Magnetocardiographic identification of prolonged fetal corrected QT interval in women receiving treatment for opioid use disorder.

J Obstet Gynaecol Res 2019 Oct 11;45(10):1989-1996. Epub 2019 Jul 11.

Department of Obstetrics and Gynecology, University of Arkansas for Medical Sciences, Little Rock, Arkansas, USA.

Aim: Pregnant women undergoing treatment for opioid use disorder (OUD) may be exposed to multiple QT prolonging agents. We used magnetocardiography to measure fetal QT intervals in mothers with OUD on buprenorphine therapy.

Methods: Fetal and maternal magnetocardiography was performed in pregnant women receiving buprenorphine-assisted treatment (Disorder group); these were matched by gestational age to pregnant women who were opiate naïve (Reference group). Corrected QT intervals were determined using Bazett's formula and compared between groups.

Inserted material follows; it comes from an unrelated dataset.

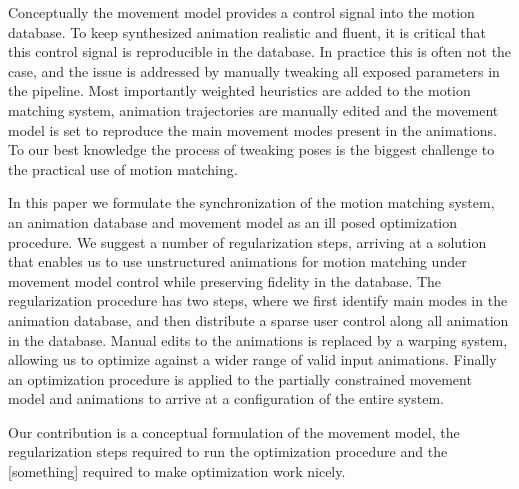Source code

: Conceptually the movement model provides a control signal into the motion database. To keep synthesized animation realistic and fluent, it is critical that this control signal is reproducible in the database. In practice this is often not the case, and the issue is addressed by manually tweaking all exposed parameters in the pipeline. Most importantly weighted heuristics are added to the motion matching system, animation trajectories are manually edited and the movement model is set to reproduce the main movement modes present in the animations. To our best knowledge the process of tweaking poses is the biggest challenge to the practical use of motion matching.

In this paper we formulate the synchronization of the motion matching system, an animation database and movement model as an ill posed optimization procedure. We suggest a number of regularization steps, arriving at a solution that enables us to use unstructured animations for motion matching under movement model control while preserving fidelity in the database. The regularization procedure has two steps, where we first identify main modes in the animation database, and then distribute a sparse user control along all animation in the database. Manual edits to the animations is replaced by a warping system, allowing us to optimize against a wider range of valid input animations. Finally an optimization procedure is applied to the partially constrained movement model and animations to arrive at a configuration of the entire system.

Our contribution is a conceptual formulation of the movement model, the regularization steps required to run the optimization procedure and the [something] required to make optimization work nicely.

Results: A total of eight women in the Disorder group matched to eight in the Reference group. Seven of the mothers (88%) in the Disorder group were smokers; there were no smokers in the Reference group. The average fetal corrected QT was significantly longer (P = 0.022) in the Disorder group than that in the Reference group (505 milliseconds [ms] ± 68.6 [standard deviation] vs 383 ms ± 70.3 [standard deviation]).

Conclusion: Novel data from this small sample demonstrate prolongation of fetal corrected QT in women with OUD participating in buprenorphine assisted therapy. Additional investigation from a larger sample is needed to clarify if fetal buprenorphine and/or tobacco exposure is associated with changes in fetal QT which would warrant further prenatal and postnatal testing.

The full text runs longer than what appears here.